Another myth is that the colonists were
totally
united against the alleged tyranny of Britain. This too is
untrue. The “War of Independence” was not
a war
between the united colonists and the British but might more accurately
be called the First American Civil War. When Britain conceded
defeat about a third of the inhabitants of the newly independent United
States fled to British Canada to avoid vengeful persecution at the
hands of the Americans.
This took place at the end of the
eighteenth
century. Throughout the nineteenth century the Americans were
undisturbed by any invasion from Europe, and they owed this freedom
from interference to the pax
britannica, the mastery of
the
world’s oceans by the British Royal Navy, for Britain, during
the
nineteenth century was the world’s greatest superpower.
The
creation of the United Kingdom and its influence
In the Middle Ages and the Tudor period
England,
with its dependencies Wales and Ireland, was one of the major
European powers, but almost always outclassed by at least one of the
other major powers: France, Spain, the Holy Roman Empire and later also
the Netherlands. Scotland was politically a poor and
insignificant country, occasionally valuable to the French as a base
for attacks on England. During the reign of Elizabeth I
England
beat off the Spanish attempt at invasion, the Armada, and began to
establish colonies in the new world across the Atlantic.
Towards
the end of the 17th century Scotland, now ruled by the same, Scottish,
King who ruled England but as a separate kingdom with its own
parliament, also attempted to found colonies, and bankrupted itself in
the process. Union with England, long desired by the Stuart
kings, saved the Scots’ bacon and opened up new possibilities
for
trade and influence. The Act of Union in 1702 also created
the
new superpower, the United Kingdom, in which Scots had as much
influence as Englishmen. The French were outclassed in
imperial
ventures and the British Empire became the No.1 power, which, among
other things, helped to preserve the independence of the United States
of America.
In 1807 the United Kingdom abolished the
slave trade
throughout the empire, and the Royal Navy made it its business to
discourage other nations from continuing it.

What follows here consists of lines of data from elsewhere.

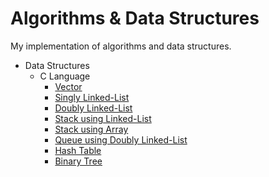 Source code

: # Algorithms & Data Structures

My implementation of algorithms and data structures.

- Data Structures
    - C Language
        - [Vector](https://github.com/thehxdev/algo-dt/tree/main/data-structures/c/vector)
        - [Singly Linked-List](https://github.com/thehxdev/algo-ds/tree/main/data-structures/c/singly-linked-list)
        - [Doubly Linked-List](https://github.com/thehxdev/algo-ds/tree/main/data-structures/c/doubly-linked-list)
        - [Stack using Linked-List](https://github.com/thehxdev/algo-ds/tree/main/data-structures/c/stack-ll)
        - [Stack using Array](https://github.com/thehxdev/algo-ds/tree/main/data-structures/c/stack-a)
        - [Queue using Doubly Linked-List](https://github.com/thehxdev/algo-ds/tree/main/data-structures/c/queue)
        - [Hash Table](https://github.com/thehxdev/algo-ds/tree/main/data-structures/c/hash-table)
        - [Binary Tree](https://github.com/thehxdev/algo-ds/tree/main/data-structures/c/b-tree)

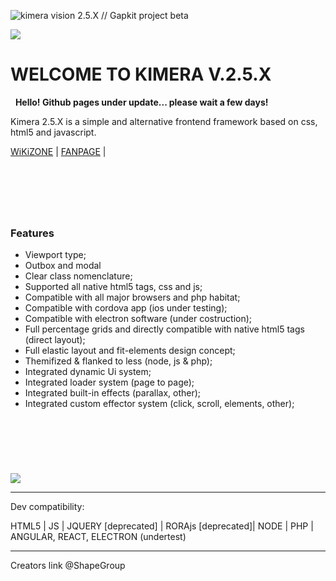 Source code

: ![kimera vision 2.5.X // Gapkit project beta](https://github.com/ShapeGroup/kimera-frontend-framework)


![](https://i.imgur.com/Itxnmd1.jpg)

# WELCOME TO KIMERA V.2.5.X

&nbsp;
**Hello! Github pages under update... please wait a few days!**
&nbsp;

Kimera 2.5.X is a simple and alternative frontend framework based on css, html5 and javascript.

[WiKiZONE](https://github.com/ShapeGroup/kimera-frontend-framework/wiki/WIKI-ZONE) | [FANPAGE](https://www.facebook.com/KimeraFramework/) | 

&nbsp;
---
&nbsp;
### Features

- Viewport type;
- Outbox and modal
- Clear class nomenclature;
- Supported all native html5 tags, css and js;
- Compatible with all major browsers and php habitat;
- Compatible with cordova app (ios under testing);
- Compatible with electron software (under costruction);
- Full percentage grids and directly compatible with native html5 tags (direct layout);
- Full elastic layout and fit-elements design concept;
- Themifized & flanked to less (node, js & php);
- Integrated dynamic Ui system;
- Integrated loader system (page to page);
- Integrated built-in effects (parallax, other);
- Integrated custom effector system (click, scroll, elements, other);


&nbsp;
---


&nbsp;

![](https://i.imgur.com/HhLl2Ct.jpg)

---


Dev compatibility:

HTML5 | JS | JQUERY [deprecated] | RORAjs [deprecated]| NODE | PHP | ANGULAR, REACT, ELECTRON (undertest)


---

Creators link @ShapeGroup
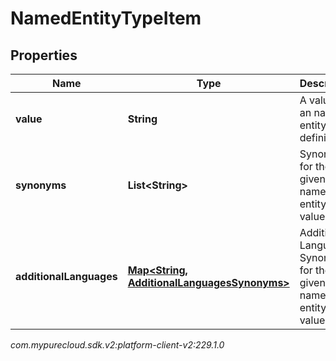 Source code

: # NamedEntityTypeItem


## Properties

| Name | Type | Description | Notes |
| ------------ | ------------- | ------------- | ------------- |
| **value** | **String** | A value for an named entity type definition. |  |
| **synonyms** | **List&lt;String&gt;** | Synonyms for the given named entity value. |  [optional] |
| **additionalLanguages** | [**Map&lt;String, AdditionalLanguagesSynonyms&gt;**](AdditionalLanguagesSynonyms) | Additional Language Synonyms for the given named entity value. |  [optional] |




_com.mypurecloud.sdk.v2:platform-client-v2:229.1.0_
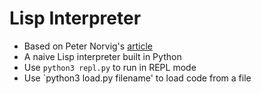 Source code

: # Lisp Interpreter 
  - Based on Peter Norvig's [article](https://norvig.com/lispy.html)
  - A naive Lisp interpreter built in Python
  - Use `python3 repl.py` to run in REPL mode
  - Use `python3 load.py filename' to load code from a file
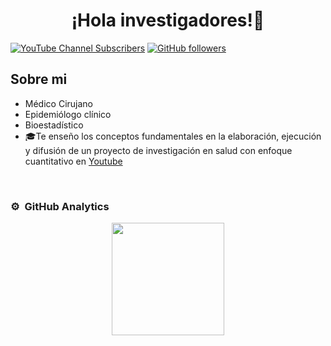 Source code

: <div align="center">
<h1 align="center">¡Hola investigadores!👋</h1>
</div>

[![YouTube Channel Subscribers](https://img.shields.io/youtube/channel/subscribers/UCa4-pNTVIJQxRx4eb99W_MA?style=social)](https://www.youtube.com/channel/UCa4-pNTVIJQxRx4eb99W_MA?sub_confirmation=1)
[![GitHub followers](https://img.shields.io/github/followers/jroquehenriquez?style=social)](https://github.com/jroquehenriquez)

## Sobre mi

- Médico Cirujano 
- Epidemiólogo clínico
- Bioestadístico 
- 🎓Te enseño los conceptos fundamentales en la elaboración, ejecución y difusión de un proyecto de investigación en salud con enfoque cuantitativo en [Youtube](https://youtube.com/@jroquehenriquez?sub_confirmation=1)
<br>

### ⚙️ &nbsp;GitHub Analytics

<p align="center">
<a href="https://github.com/jroquehenriquez">
  <img height="180em" src="https://github-readme-stats-eight-theta.vercel.app/api?username=jroquehenriquez&show_icons=true&theme=algolia&include_all_commits=true&count_private=true"/>
</a>
</p>
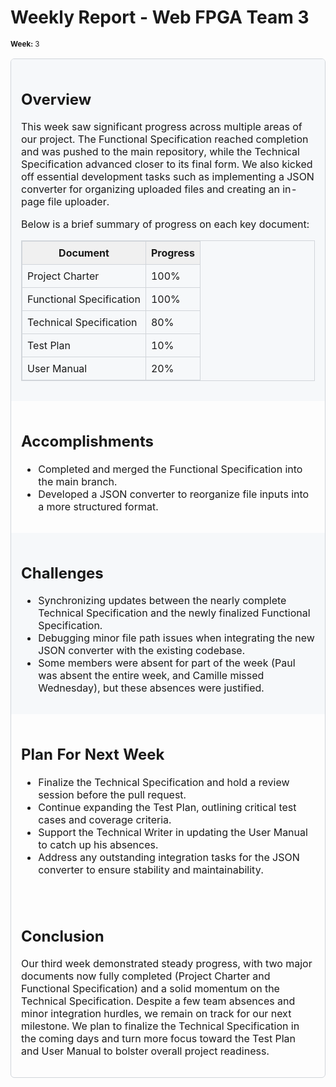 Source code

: # Weekly Report - Web FPGA Team 3
<small>**Week:** 3</small>

<table style="width:100%; border: 1px solid #d1d5da; border-collapse: separate; border-radius: 6px; border-spacing: 0;">
  <tr style="background-color: #f6f8fa; border-bottom: 1px solid #d1d5da;">
    <td style="padding: 1em;">
      <h2>Overview</h2>
      <p>
        This week saw significant progress across multiple areas of our project. 
        The Functional Specification reached completion and was pushed to the main repository, 
        while the Technical Specification advanced closer to its final form. 
        We also kicked off essential development tasks such as implementing a JSON converter 
        for organizing uploaded files and creating an in-page file uploader.
      </p>
      <p>
        Below is a brief summary of progress on each key document:
      </p>
      <table style="width:100%; border: 1px solid #d1d5da; border-collapse: collapse; margin: 1em 0;">
        <tr style="background-color: #f0f0f0;">
          <th style="padding: 0.5em; border: 1px solid #d1d5da;">Document</th>
          <th style="padding: 0.5em; border: 1px solid #d1d5da;">Progress</th>
        </tr>
        <tr>
          <td style="padding: 0.5em; border: 1px solid #d1d5da;">Project Charter</td>
          <td style="padding: 0.5em; border: 1px solid #d1d5da;">100%</td>
        </tr>
        <tr>
          <td style="padding: 0.5em; border: 1px solid #d1d5da;">Functional Specification</td>
          <td style="padding: 0.5em; border: 1px solid #d1d5da;">100%</td>
        </tr>
        <tr>
          <td style="padding: 0.5em; border: 1px solid #d1d5da;">Technical Specification</td>
          <td style="padding: 0.5em; border: 1px solid #d1d5da;">80%</td>
        </tr>
        <tr>
          <td style="padding: 0.5em; border: 1px solid #d1d5da;">Test Plan</td>
          <td style="padding: 0.5em; border: 1px solid #d1d5da;">10%</td>
        </tr>
        <tr>
          <td style="padding: 0.5em; border: 1px solid #d1d5da;">User Manual</td>
          <td style="padding: 0.5em; border: 1px solid #d1d5da;">20%</td>
        </tr>
      </table>
    </td>
  </tr>

  <tr style="border-bottom: 1px solid #d1d5da;">
    <td style="padding: 1em;">
      <h2>Accomplishments</h2>
      <ul>
        <li>Completed and merged the Functional Specification into the main branch.</li>
        <li>Developed a JSON converter to reorganize file inputs into a more structured format.</li>
      </ul>
    </td>
  </tr>

  <tr style="background-color: #f6f8fa; border-bottom: 1px solid #d1d5da;">
    <td style="padding: 1em;">
      <h2>Challenges</h2>
      <ul>
        <li>Synchronizing updates between the nearly complete Technical Specification and the newly finalized Functional Specification.</li>
        <li>Debugging minor file path issues when integrating the new JSON converter with the existing codebase.</li>
        <li>Some members were absent for part of the week (Paul was absent the entire week, and Camille missed Wednesday), but these absences were justified.</li>
      </ul>
    </td>
  </tr>

  <tr style="border-bottom: 1px solid #d1d5da;">
    <td style="padding: 1em;">
      <h2>Plan For Next Week</h2>
      <ul>
        <li>Finalize the Technical Specification and hold a review session before the pull request.</li>
        <li>Continue expanding the Test Plan, outlining critical test cases and coverage criteria.</li>
        <li>Support the Technical Writer in updating the User Manual to catch up his absences.</li>
        <li>Address any outstanding integration tasks for the JSON converter to ensure stability and maintainability.</li>
      </ul>
    </td>
  </tr>

  <tr>
    <td style="padding: 1em;">
      <h2>Conclusion</h2>
      <p>
        Our third week demonstrated steady progress, with two major documents now fully completed 
        (Project Charter and Functional Specification) and a solid momentum on the Technical Specification. 
        Despite a few team absences and minor integration hurdles, we remain on track for our next milestone. 
        We plan to finalize the Technical Specification in the coming days and turn more focus toward the Test Plan 
        and User Manual to bolster overall project readiness.
      </p>
    </td>
  </tr>
</table>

The hope was
that
this measure would bring an end to slavery. It failed and so
a
further act was passed in 1833 abolishing slavery throughout the
empire. Slavery continued however in the self-styled land of
the
free: with even free men being kidnapped and sold, as told in his
autobiography by Solomon Northrupp who was enslaved in 1841 and
remained a slave for 12 years.
“We hold these truths to be self-evident, that all men are
created equal, that they are endowed by their Creator with certain
unalienable Rights, that among these are Life, Liberty, and the Pursuit
of Happiness,” proclaimed the US Declaration of Independence
in
1776, but this noble sentiment did not apply to Afro-Americans, who
continued to be enslaved and cruelly treated until the (second) Civil
War, 1861-65, almost a century later, and even then black Americans did
not have the same civil rights as white ones until a further hundred
years had passed.
Despite this America regards itself as the land of liberty and the
British Empire as the Evil Empire. Is this the justification
for
giving all citizens the right to bear arms – to defend the
United
States against possible invasion and reconquest by
Britain?
Or was it to facilitate the massacre of the redskins?
Whatever
the reason, the proliferation of guns has led to the murder of numerous
victims, many of them children, often in high-school massacres by
disaffected teenagers.
The
American attitude to Britain in the 20th century
Nevertheless, the United States is now the number one scientific and
technological power in the world. How was this
achieved?
Britain, the former number one, and Germany, its close rival, suffered
the attrition of two long wars in the first half of the 20th century,
in each of which the United States joined in only very late.
In
order to purchase American support in the fight against the evil of
Hitler’s Nazi state, Winston Churchill, himself partly
American,
gave the USA as a gift the totality of Britain’s scientific
knowledge. After the war’s end the Americans
spirited away
all the leading German scientists, thus securing for themselves total
scientific and technological superiority. Further, at the end
of
the war, when the leaders of Britain, Russia and the United States met
at Yalta, despite his protestations of friendship, Roosevelt plotted
with Stalin behind Churchill’s back to undermine and bring to
an
end the British Empire – one can only suppose that this
treacherous behaviour stems from a belief in the mythical history of
the origins of the USA.
Anti-British policies continued throughout the second half of the 20th
century, ranging from the pseudo-historical output of the Hollywood
dream factory (in which every heroic action in the war was attributed
to Americans, every really unpleasant villain had a British accent, and
the English were represented as conquerors of Scotland) through to the
financing of Irish terrorists who, over the years killed more innocent
British civilians – men women and children – than
the total
number of Americans killed by Islamist terrorists. The
equivalent
of this American support for terrorists trying to separate Northern
Ireland from the rest of the UK despite the wish of the majority of its
citizens to remain British would have been Britain financing Mexican
terrorists to plant bombs in Washington and New York to persuade the US
Government to cede Texas or California.
The Empire has come to an end, as America wished, but it has been
replaced by the Commonwealth, a free association of independent
nations, all of which retain, at least to some degree, the democratic
values that originated in Britain. Northern Ireland is still
part
of the UK, but with a power-sharing agreement that gives the former
terrorists a stake in the state. Under Britain’s
worst
Prime Minister, Tony Blair, Britain acted as President Bush’s
poodle, while Blair’s ill-considered interference with the
British constitution, has opened the way for the Americans’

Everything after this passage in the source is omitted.